■ **TASK TO CARRY OUT**: Would you restate all the entries exactly, leaving nothing out?

■ **Data items**:
####################
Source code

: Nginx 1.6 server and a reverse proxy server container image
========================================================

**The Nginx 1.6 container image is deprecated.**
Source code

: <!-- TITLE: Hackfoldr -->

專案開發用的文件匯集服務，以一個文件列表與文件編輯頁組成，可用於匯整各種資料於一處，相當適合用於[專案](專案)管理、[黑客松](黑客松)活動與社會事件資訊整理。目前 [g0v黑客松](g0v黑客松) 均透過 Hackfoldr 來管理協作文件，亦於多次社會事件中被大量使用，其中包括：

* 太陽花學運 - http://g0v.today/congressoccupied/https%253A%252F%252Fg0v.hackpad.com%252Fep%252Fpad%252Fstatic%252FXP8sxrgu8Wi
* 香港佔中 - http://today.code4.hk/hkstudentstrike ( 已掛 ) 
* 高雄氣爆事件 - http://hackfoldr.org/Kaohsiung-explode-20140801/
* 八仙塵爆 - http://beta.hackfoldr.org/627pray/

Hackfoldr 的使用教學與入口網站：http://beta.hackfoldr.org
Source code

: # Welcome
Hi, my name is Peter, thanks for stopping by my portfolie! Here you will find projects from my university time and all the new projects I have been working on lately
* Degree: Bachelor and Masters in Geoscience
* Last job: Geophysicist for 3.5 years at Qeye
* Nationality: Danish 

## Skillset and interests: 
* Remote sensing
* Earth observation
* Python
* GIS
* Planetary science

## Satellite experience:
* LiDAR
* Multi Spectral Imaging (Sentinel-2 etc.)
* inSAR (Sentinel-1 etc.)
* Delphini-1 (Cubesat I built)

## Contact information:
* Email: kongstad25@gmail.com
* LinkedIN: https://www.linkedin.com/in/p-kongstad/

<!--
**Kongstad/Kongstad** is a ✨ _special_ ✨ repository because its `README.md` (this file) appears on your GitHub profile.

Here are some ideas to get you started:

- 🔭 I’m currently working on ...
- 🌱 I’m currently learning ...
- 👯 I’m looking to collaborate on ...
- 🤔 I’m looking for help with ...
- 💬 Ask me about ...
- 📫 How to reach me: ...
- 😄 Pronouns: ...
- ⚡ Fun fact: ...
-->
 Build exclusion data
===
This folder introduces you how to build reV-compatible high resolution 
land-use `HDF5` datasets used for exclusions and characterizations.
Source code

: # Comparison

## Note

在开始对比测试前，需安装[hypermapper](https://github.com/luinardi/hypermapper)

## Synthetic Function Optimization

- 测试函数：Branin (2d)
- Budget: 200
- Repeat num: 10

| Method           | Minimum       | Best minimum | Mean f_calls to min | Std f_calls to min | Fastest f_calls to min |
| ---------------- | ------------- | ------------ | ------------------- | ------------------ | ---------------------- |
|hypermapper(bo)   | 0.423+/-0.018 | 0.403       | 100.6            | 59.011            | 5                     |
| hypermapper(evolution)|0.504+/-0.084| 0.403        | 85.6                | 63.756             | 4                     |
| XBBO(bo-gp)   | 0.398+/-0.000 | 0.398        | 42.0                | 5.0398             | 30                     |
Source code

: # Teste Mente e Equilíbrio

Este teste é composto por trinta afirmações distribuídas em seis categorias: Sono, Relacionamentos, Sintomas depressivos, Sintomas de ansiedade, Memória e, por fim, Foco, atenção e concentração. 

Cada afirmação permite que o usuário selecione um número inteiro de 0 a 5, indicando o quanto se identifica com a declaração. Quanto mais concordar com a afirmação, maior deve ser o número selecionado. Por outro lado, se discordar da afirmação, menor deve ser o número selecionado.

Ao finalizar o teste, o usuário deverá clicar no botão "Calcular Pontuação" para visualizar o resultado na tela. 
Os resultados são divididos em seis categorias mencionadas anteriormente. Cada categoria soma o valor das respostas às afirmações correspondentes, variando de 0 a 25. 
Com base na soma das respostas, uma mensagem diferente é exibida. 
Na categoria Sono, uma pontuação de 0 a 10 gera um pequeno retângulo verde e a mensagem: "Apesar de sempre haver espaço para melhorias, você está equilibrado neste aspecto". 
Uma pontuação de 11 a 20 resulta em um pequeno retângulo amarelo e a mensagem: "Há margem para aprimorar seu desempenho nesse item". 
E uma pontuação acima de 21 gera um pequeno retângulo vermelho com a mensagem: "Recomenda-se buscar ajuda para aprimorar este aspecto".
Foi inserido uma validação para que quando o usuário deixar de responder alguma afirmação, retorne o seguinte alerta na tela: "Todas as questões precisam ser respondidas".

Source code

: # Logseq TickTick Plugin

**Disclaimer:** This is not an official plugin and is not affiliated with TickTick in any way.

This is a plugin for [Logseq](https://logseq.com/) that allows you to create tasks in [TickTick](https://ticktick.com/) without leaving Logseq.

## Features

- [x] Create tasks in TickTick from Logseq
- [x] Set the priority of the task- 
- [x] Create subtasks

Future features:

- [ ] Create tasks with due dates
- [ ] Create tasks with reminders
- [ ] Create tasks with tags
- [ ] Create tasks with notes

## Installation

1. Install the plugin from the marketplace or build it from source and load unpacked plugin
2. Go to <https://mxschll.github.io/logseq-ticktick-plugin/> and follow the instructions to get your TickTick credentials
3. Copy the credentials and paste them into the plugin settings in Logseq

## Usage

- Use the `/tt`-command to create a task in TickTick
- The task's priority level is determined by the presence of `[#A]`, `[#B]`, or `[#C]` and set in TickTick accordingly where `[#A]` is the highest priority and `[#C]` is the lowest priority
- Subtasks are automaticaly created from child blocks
####################
■ **FINISHED TASK**:
Source code

: Nginx 1.6 server and a reverse proxy server container image
========================================================

**The Nginx 1.6 container image is deprecated.**
Source code

: <!-- TITLE: Hackfoldr -->

專案開發用的文件匯集服務，以一個文件列表與文件編輯頁組成，可用於匯整各種資料於一處，相當適合用於[專案](專案)管理、[黑客松](黑客松)活動與社會事件資訊整理。目前 [g0v黑客松](g0v黑客松) 均透過 Hackfoldr 來管理協作文件，亦於多次社會事件中被大量使用，其中包括：

* 太陽花學運 - http://g0v.today/congressoccupied/https%253A%252F%252Fg0v.hackpad.com%252Fep%252Fpad%252Fstatic%252FXP8sxrgu8Wi
* 香港佔中 - http://today.code4.hk/hkstudentstrike ( 已掛 ) 
* 高雄氣爆事件 - http://hackfoldr.org/Kaohsiung-explode-20140801/
* 八仙塵爆 - http://beta.hackfoldr.org/627pray/

Hackfoldr 的使用教學與入口網站：http://beta.hackfoldr.org
Source code

: # Welcome
Hi, my name is Peter, thanks for stopping by my portfolie! Here you will find projects from my university time and all the new projects I have been working on lately
* Degree: Bachelor and Masters in Geoscience
* Last job: Geophysicist for 3.5 years at Qeye
* Nationality: Danish 

## Skillset and interests: 
* Remote sensing
* Earth observation
* Python
* GIS
* Planetary science

## Satellite experience:
* LiDAR
* Multi Spectral Imaging (Sentinel-2 etc.)
* inSAR (Sentinel-1 etc.)
* Delphini-1 (Cubesat I built)

## Contact information:
* Email: kongstad25@gmail.com
* LinkedIN: https://www.linkedin.com/in/p-kongstad/

<!--
**Kongstad/Kongstad** is a ✨ _special_ ✨ repository because its `README.md` (this file) appears on your GitHub profile.

Here are some ideas to get you started:

- 🔭 I’m currently working on ...
- 🌱 I’m currently learning ...
- 👯 I’m looking to collaborate on ...
- 🤔 I’m looking for help with ...
- 💬 Ask me about ...
- 📫 How to reach me: ...
- 😄 Pronouns: ...
- ⚡ Fun fact: ...
-->
 Build exclusion data
===
This folder introduces you how to build reV-compatible high resolution 
land-use `HDF5` datasets used for exclusions and characterizations.
Source code

: # Comparison

## Note

在开始对比测试前，需安装[hypermapper](https://github.com/luinardi/hypermapper)

## Synthetic Function Optimization

- 测试函数：Branin (2d)
- Budget: 200
- Repeat num: 10

| Method           | Minimum       | Best minimum | Mean f_calls to min | Std f_calls to min | Fastest f_calls to min |
| ---------------- | ------------- | ------------ | ------------------- | ------------------ | ---------------------- |
|hypermapper(bo)   | 0.423+/-0.018 | 0.403       | 100.6            | 59.011            | 5                     |
| hypermapper(evolution)|0.504+/-0.084| 0.403        | 85.6                | 63.756             | 4                     |
| XBBO(bo-gp)   | 0.398+/-0.000 | 0.398        | 42.0                | 5.0398             | 30                     |
Source code

: # Teste Mente e Equilíbrio

Este teste é composto por trinta afirmações distribuídas em seis categorias: Sono, Relacionamentos, Sintomas depressivos, Sintomas de ansiedade, Memória e, por fim, Foco, atenção e concentração. 

Cada afirmação permite que o usuário selecione um número inteiro de 0 a 5, indicando o quanto se identifica com a declaração. Quanto mais concordar com a afirmação, maior deve ser o número selecionado. Por outro lado, se discordar da afirmação, menor deve ser o número selecionado.

Ao finalizar o teste, o usuário deverá clicar no botão "Calcular Pontuação" para visualizar o resultado na tela. 
Os resultados são divididos em seis categorias mencionadas anteriormente. Cada categoria soma o valor das respostas às afirmações correspondentes, variando de 0 a 25. 
Com base na soma das respostas, uma mensagem diferente é exibida. 
Na categoria Sono, uma pontuação de 0 a 10 gera um pequeno retângulo verde e a mensagem: "Apesar de sempre haver espaço para melhorias, você está equilibrado neste aspecto". 
Uma pontuação de 11 a 20 resulta em um pequeno retângulo amarelo e a mensagem: "Há margem para aprimorar seu desempenho nesse item". 
E uma pontuação acima de 21 gera um pequeno retângulo vermelho com a mensagem: "Recomenda-se buscar ajuda para aprimorar este aspecto".
Foi inserido uma validação para que quando o usuário deixar de responder alguma afirmação, retorne o seguinte alerta na tela: "Todas as questões precisam ser respondidas".

Source code

: # Logseq TickTick Plugin

**Disclaimer:** This is not an official plugin and is not affiliated with TickTick in any way.

This is a plugin for [Logseq](https://logseq.com/) that allows you to create tasks in [TickTick](https://ticktick.com/) without leaving Logseq.

## Features

- [x] Create tasks in TickTick from Logseq
- [x] Set the priority of the task- 
- [x] Create subtasks

Future features:

- [ ] Create tasks with due dates
- [ ] Create tasks with reminders
- [ ] Create tasks with tags
- [ ] Create tasks with notes

## Installation

1. Install the plugin from the marketplace or build it from source and load unpacked plugin
2. Go to <https://mxschll.github.io/logseq-ticktick-plugin/> and follow the instructions to get your TickTick credentials
3. Copy the credentials and paste them into the plugin settings in Logseq

## Usage

- Use the `/tt`-command to create a task in TickTick
- The task's priority level is determined by the presence of `[#A]`, `[#B]`, or `[#C]` and set in TickTick accordingly where `[#A]` is the highest priority and `[#C]` is the lowest priority
- Subtasks are automaticaly created from child blocks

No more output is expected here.